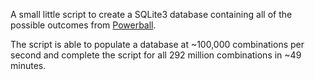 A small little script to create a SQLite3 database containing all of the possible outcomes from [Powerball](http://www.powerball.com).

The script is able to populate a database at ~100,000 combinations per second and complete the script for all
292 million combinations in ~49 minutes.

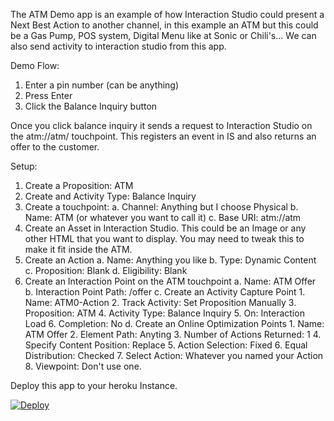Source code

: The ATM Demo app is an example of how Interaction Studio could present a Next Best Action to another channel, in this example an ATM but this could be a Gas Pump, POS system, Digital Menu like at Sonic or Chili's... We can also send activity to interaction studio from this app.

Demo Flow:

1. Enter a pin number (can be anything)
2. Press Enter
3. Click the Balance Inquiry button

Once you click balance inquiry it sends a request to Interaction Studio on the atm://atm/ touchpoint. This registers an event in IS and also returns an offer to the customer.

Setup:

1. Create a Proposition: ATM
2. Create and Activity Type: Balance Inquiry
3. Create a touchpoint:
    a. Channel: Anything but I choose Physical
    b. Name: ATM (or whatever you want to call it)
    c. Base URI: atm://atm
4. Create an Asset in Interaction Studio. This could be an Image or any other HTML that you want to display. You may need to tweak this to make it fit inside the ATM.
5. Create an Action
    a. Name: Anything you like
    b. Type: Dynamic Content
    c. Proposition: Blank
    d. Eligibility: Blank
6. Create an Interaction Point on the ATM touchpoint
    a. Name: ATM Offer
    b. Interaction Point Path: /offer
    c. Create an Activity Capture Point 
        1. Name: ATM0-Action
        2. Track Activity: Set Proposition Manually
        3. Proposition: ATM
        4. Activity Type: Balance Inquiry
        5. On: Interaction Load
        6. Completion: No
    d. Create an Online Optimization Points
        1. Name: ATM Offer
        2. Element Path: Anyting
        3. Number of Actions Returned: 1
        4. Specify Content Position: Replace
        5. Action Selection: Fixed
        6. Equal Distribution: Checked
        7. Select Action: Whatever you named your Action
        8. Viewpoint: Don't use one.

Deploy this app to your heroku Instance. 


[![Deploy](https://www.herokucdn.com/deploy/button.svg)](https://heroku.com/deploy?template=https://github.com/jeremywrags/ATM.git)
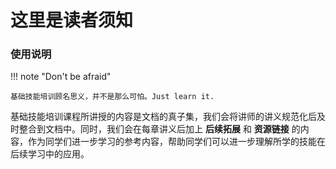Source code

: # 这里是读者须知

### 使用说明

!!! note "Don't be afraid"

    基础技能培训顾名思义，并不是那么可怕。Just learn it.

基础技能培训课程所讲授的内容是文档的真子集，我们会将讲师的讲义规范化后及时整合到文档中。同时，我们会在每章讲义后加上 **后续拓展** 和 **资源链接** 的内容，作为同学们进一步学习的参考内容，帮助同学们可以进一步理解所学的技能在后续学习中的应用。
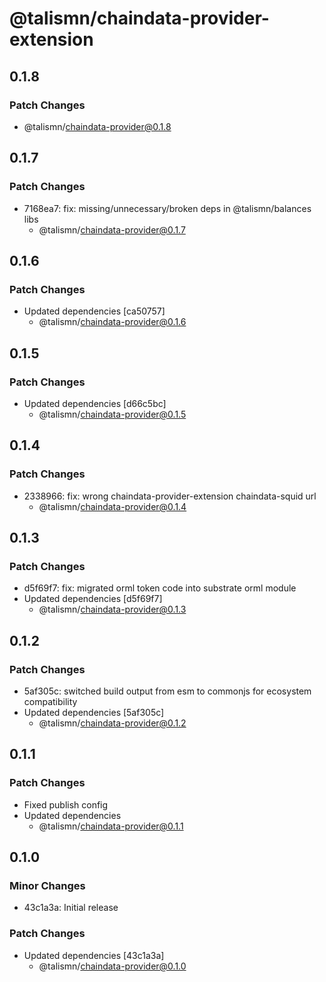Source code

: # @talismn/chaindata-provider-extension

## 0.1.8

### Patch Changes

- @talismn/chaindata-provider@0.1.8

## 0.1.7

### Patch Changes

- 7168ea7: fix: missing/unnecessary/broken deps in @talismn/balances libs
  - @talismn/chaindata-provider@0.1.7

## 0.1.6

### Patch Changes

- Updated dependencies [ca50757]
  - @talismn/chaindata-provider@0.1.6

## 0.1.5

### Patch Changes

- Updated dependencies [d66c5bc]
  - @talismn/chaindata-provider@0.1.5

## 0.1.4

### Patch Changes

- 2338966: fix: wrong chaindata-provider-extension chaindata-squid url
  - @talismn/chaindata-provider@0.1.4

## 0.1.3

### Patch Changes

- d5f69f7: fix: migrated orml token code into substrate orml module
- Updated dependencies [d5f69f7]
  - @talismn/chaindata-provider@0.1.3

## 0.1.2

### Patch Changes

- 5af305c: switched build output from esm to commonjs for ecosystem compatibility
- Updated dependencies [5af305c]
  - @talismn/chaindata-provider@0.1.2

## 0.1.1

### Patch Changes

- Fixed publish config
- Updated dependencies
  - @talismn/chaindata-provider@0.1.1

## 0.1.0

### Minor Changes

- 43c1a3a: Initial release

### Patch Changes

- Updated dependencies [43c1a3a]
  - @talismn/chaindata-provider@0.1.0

#####

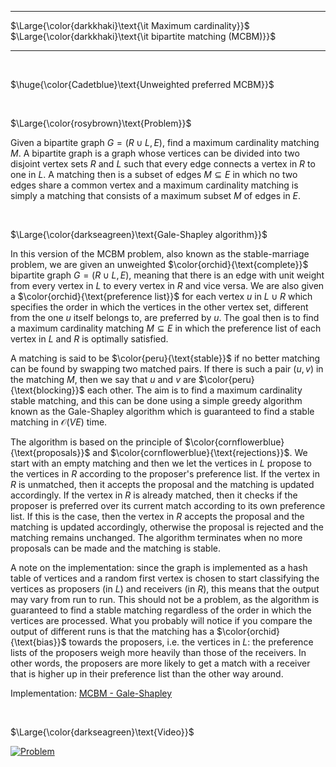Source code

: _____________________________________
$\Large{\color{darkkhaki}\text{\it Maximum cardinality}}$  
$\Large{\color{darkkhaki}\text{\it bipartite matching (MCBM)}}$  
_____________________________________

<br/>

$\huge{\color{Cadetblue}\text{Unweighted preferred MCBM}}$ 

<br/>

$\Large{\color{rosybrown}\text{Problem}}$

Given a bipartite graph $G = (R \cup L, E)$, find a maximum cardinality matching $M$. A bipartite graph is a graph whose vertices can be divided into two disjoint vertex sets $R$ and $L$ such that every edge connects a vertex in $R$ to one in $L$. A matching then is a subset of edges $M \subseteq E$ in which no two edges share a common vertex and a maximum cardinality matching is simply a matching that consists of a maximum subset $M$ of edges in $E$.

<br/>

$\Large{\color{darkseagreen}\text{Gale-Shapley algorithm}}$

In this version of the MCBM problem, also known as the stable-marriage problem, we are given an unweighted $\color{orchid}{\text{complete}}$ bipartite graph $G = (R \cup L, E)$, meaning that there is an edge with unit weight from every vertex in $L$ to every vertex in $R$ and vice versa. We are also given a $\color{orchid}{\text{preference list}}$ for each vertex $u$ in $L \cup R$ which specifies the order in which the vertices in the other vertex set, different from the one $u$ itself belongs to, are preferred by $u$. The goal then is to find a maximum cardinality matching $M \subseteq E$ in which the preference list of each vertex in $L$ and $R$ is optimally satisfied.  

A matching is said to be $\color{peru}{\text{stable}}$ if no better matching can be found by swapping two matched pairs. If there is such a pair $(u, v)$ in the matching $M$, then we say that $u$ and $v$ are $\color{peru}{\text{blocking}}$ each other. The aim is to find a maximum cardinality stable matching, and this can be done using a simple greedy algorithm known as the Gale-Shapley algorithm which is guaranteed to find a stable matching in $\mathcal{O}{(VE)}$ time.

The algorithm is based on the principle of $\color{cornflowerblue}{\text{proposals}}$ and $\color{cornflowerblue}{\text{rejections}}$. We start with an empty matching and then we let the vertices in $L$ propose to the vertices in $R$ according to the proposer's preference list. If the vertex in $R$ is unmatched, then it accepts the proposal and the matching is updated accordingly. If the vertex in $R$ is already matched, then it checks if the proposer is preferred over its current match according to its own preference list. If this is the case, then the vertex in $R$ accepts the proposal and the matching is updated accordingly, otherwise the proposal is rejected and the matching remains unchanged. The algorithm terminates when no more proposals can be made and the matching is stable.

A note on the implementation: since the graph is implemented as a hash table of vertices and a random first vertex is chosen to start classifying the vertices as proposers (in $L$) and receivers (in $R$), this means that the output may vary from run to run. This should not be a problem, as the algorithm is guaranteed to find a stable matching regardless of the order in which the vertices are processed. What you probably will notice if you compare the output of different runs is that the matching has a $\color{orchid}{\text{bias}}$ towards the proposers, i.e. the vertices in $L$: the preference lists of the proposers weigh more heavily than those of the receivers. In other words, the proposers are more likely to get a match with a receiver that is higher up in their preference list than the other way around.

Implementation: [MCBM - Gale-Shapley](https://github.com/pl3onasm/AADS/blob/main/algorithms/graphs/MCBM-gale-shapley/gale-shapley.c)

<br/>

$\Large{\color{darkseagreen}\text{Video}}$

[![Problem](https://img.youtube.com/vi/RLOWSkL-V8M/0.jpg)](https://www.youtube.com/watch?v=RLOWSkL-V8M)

#####

What this task involves
Look above for the line holding "- @talismn/chaindata-provider@0.1.8" and the line holding "- Fixed publish config", then output exactly those two lines and every line between them, nothing more.

Output of the task
- @talismn/chaindata-provider@0.1.8

## 0.1.7

### Patch Changes

- 7168ea7: fix: missing/unnecessary/broken deps in @talismn/balances libs
  - @talismn/chaindata-provider@0.1.7

## 0.1.6

### Patch Changes

- Updated dependencies [ca50757]
  - @talismn/chaindata-provider@0.1.6

## 0.1.5

### Patch Changes

- Updated dependencies [d66c5bc]
  - @talismn/chaindata-provider@0.1.5

## 0.1.4

### Patch Changes

- 2338966: fix: wrong chaindata-provider-extension chaindata-squid url
  - @talismn/chaindata-provider@0.1.4

## 0.1.3

### Patch Changes

- d5f69f7: fix: migrated orml token code into substrate orml module
- Updated dependencies [d5f69f7]
  - @talismn/chaindata-provider@0.1.3

## 0.1.2

### Patch Changes

- 5af305c: switched build output from esm to commonjs for ecosystem compatibility
- Updated dependencies [5af305c]
  - @talismn/chaindata-provider@0.1.2

## 0.1.1

### Patch Changes

- Fixed publish config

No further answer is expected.